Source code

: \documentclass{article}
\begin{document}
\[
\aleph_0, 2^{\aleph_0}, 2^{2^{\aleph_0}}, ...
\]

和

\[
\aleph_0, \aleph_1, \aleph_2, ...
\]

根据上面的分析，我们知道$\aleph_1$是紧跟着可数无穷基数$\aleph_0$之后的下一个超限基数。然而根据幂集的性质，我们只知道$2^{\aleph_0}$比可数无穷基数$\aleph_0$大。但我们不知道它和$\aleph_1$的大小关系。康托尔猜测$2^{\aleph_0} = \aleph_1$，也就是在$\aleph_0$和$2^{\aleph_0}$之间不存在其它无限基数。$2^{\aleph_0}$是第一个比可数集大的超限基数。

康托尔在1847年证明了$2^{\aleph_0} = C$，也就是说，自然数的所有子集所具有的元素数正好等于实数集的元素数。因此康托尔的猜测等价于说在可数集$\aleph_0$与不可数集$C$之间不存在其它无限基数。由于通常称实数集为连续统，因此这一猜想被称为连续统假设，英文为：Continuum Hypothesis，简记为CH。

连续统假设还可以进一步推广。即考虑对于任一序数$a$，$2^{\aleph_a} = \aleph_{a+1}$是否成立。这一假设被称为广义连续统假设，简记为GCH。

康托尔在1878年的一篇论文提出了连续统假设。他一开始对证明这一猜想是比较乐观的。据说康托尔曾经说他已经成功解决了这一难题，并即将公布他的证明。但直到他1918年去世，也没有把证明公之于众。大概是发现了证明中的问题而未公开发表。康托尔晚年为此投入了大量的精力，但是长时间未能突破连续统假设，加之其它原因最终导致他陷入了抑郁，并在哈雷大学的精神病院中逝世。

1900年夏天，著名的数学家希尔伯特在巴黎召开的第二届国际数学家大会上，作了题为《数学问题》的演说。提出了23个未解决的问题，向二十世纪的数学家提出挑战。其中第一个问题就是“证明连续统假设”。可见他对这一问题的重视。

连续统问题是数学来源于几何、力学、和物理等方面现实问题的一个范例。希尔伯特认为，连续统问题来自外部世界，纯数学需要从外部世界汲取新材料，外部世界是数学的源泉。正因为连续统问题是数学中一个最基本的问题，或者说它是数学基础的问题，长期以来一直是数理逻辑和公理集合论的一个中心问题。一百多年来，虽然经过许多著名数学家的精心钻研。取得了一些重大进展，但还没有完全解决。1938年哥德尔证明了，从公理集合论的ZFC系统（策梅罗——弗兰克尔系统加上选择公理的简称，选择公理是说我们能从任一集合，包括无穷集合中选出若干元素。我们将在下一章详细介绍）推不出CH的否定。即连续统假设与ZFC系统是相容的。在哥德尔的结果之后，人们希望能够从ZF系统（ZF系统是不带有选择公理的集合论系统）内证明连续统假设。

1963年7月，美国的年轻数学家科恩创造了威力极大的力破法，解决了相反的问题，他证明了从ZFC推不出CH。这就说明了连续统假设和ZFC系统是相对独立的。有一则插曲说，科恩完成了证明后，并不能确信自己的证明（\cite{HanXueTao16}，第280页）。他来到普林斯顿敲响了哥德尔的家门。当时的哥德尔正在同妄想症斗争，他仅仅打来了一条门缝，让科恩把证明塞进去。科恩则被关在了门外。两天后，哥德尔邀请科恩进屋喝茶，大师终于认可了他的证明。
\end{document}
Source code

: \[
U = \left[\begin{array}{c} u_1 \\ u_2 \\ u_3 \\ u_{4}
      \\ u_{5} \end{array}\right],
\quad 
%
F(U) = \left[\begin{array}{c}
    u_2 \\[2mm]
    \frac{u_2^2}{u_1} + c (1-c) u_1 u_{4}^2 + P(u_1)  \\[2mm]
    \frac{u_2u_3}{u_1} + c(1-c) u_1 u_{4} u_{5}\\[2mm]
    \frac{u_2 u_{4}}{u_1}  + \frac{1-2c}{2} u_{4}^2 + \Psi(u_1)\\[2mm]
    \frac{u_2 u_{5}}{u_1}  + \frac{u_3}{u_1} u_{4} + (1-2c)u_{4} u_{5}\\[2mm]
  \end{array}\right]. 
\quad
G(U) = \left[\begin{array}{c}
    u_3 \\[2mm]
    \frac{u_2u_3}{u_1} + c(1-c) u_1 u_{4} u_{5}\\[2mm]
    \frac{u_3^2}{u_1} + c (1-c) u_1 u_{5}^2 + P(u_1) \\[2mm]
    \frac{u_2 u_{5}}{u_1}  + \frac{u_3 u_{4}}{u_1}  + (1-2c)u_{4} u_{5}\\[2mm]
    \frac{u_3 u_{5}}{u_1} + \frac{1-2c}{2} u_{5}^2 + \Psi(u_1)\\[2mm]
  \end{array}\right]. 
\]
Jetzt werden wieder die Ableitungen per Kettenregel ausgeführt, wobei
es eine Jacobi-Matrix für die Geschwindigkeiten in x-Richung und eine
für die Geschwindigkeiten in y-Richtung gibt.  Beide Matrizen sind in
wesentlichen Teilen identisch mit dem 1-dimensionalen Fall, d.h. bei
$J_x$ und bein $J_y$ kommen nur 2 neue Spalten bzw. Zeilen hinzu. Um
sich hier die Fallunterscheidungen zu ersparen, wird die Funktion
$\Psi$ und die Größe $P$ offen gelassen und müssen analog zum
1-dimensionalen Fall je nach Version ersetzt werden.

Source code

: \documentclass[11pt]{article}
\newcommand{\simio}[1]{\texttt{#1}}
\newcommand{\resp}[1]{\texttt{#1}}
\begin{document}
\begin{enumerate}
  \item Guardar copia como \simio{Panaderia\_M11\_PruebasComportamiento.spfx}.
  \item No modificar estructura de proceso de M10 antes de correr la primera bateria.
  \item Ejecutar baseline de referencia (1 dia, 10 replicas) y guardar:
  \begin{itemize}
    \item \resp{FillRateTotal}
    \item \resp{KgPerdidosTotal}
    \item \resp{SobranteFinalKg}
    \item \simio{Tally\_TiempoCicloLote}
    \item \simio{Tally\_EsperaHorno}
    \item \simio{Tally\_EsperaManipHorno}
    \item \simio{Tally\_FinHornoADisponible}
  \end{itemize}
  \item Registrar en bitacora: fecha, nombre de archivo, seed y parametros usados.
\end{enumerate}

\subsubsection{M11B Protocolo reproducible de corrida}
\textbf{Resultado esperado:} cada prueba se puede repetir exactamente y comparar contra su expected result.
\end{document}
-------------------------
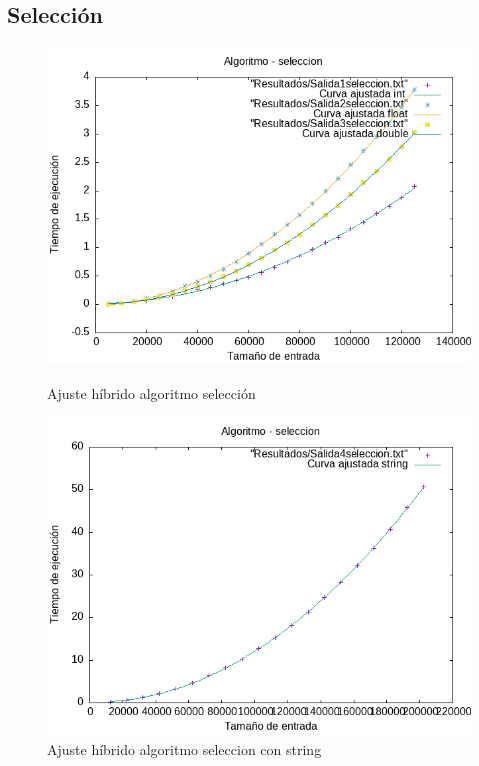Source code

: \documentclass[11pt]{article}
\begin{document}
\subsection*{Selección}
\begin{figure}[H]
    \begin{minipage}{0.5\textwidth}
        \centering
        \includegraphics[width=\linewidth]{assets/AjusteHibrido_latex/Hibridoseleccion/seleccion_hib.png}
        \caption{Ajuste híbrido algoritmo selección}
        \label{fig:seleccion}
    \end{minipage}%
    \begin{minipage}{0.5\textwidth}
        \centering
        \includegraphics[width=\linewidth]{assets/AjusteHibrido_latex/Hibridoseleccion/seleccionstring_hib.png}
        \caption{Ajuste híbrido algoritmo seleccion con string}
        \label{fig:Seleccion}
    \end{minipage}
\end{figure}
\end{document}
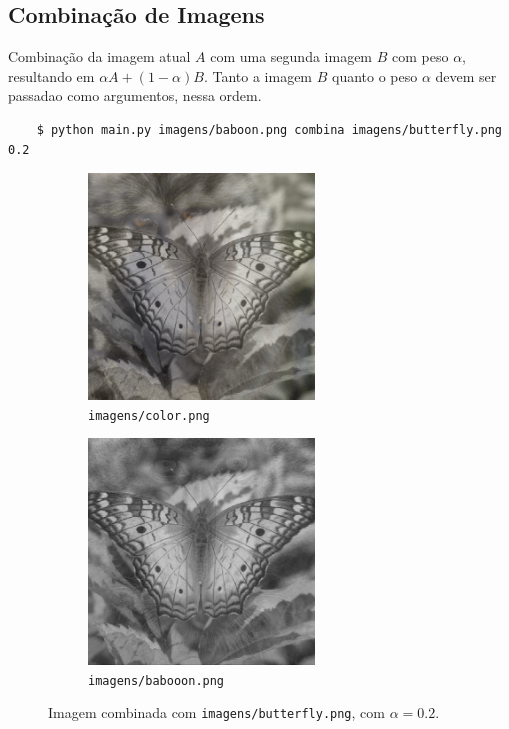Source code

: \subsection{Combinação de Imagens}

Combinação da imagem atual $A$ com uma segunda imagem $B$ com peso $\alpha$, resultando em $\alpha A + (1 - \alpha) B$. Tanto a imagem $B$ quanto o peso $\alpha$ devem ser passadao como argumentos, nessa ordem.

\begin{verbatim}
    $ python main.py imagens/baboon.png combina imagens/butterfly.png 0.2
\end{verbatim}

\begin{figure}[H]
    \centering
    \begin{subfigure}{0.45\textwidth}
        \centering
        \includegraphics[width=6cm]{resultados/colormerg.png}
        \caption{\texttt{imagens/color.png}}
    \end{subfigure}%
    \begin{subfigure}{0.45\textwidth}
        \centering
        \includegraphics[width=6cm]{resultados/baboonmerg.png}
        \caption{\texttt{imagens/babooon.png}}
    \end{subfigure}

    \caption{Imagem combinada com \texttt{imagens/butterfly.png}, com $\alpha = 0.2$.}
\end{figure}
-------------------------
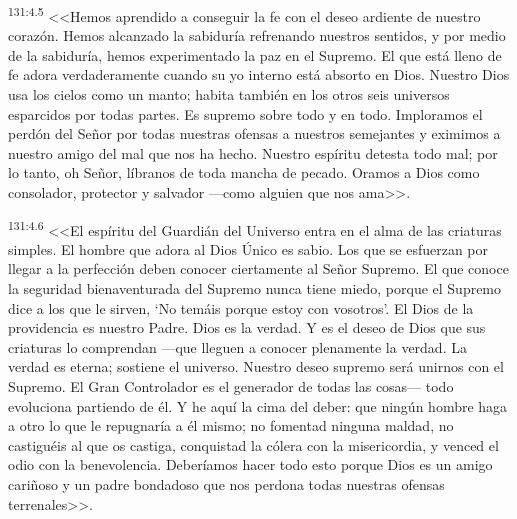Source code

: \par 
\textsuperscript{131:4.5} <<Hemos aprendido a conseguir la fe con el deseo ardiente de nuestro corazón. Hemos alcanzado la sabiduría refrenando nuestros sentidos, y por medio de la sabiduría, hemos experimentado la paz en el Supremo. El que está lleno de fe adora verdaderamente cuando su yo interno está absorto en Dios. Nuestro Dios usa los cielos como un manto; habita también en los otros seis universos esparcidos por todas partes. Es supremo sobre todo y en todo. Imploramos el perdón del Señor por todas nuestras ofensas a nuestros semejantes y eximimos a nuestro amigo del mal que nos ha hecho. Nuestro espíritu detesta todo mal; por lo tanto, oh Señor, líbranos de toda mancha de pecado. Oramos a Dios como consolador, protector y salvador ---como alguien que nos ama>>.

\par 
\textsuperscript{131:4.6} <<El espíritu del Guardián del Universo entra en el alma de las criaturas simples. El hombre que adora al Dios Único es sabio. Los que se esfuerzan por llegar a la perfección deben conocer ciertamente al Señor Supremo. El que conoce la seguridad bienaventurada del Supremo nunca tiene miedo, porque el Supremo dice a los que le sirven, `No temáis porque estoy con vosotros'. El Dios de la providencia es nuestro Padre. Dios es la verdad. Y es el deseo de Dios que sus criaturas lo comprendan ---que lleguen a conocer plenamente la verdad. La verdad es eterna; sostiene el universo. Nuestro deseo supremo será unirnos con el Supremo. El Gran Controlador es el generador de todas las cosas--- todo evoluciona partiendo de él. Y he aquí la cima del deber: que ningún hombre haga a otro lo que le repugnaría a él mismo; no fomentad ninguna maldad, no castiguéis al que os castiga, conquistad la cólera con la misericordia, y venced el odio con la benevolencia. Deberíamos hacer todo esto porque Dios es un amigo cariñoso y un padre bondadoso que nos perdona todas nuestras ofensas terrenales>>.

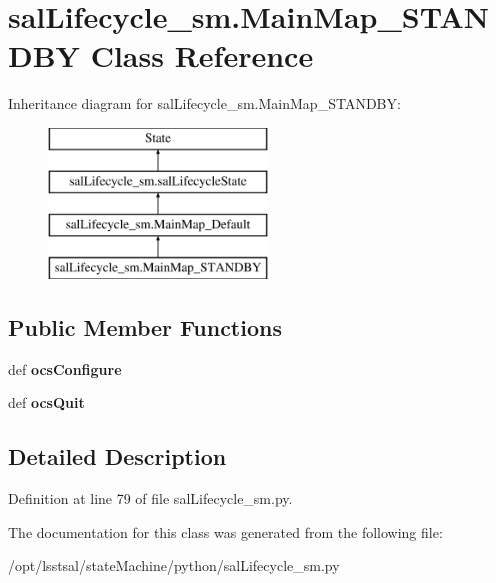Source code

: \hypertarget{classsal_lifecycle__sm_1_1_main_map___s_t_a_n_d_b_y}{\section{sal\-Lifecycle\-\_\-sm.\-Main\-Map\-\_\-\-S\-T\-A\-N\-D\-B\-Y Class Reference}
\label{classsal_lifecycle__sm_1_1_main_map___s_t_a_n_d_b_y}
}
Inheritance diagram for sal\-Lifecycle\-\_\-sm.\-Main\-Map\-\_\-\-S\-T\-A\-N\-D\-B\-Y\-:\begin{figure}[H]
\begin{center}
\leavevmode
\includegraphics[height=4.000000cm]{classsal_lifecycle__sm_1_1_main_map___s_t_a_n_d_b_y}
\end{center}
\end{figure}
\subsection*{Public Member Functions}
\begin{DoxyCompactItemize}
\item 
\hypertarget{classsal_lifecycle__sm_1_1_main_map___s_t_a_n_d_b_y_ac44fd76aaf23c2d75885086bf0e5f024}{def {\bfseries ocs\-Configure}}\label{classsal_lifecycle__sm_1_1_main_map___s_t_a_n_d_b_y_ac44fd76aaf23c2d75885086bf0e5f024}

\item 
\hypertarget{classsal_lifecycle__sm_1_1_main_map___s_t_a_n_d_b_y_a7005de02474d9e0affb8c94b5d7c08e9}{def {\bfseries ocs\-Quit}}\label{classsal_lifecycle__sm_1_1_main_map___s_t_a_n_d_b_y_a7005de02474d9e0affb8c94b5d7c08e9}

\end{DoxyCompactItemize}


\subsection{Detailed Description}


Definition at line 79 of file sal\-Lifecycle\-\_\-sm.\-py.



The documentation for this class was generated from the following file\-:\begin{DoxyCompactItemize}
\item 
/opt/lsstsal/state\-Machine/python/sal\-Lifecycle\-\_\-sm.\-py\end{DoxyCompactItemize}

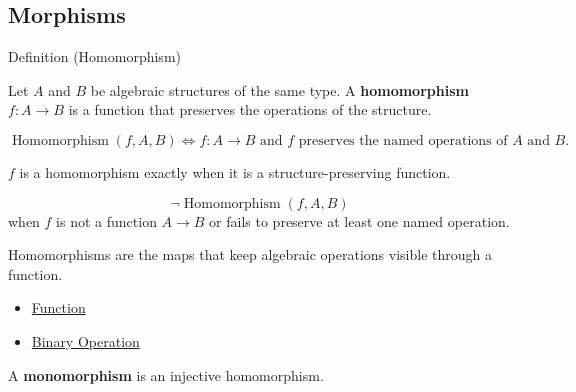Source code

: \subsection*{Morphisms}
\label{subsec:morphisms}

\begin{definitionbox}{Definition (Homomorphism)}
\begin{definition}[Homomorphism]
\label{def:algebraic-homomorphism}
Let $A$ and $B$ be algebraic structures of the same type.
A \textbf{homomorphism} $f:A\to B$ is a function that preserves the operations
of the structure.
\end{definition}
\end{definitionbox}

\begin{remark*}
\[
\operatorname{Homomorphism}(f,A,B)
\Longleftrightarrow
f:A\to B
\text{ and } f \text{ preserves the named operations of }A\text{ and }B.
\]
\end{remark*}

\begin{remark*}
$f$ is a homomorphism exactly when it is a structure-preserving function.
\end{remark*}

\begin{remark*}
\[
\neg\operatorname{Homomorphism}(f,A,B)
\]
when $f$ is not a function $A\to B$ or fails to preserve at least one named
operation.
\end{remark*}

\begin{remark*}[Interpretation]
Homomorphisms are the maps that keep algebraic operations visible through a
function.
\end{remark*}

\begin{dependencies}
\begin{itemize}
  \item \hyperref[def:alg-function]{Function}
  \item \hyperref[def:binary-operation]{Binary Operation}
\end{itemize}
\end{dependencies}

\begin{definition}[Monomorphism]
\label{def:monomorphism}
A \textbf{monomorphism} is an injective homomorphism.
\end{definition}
-------------------------
# [Work to complete]
Your response should contain each line of the entries above that holds the string "assets".

# [Exercise output]
        \includegraphics[width=\linewidth]{assets/AjusteHibrido_latex/Hibridoseleccion/seleccion_hib.png}
        \includegraphics[width=\linewidth]{assets/AjusteHibrido_latex/Hibridoseleccion/seleccionstring_hib.png}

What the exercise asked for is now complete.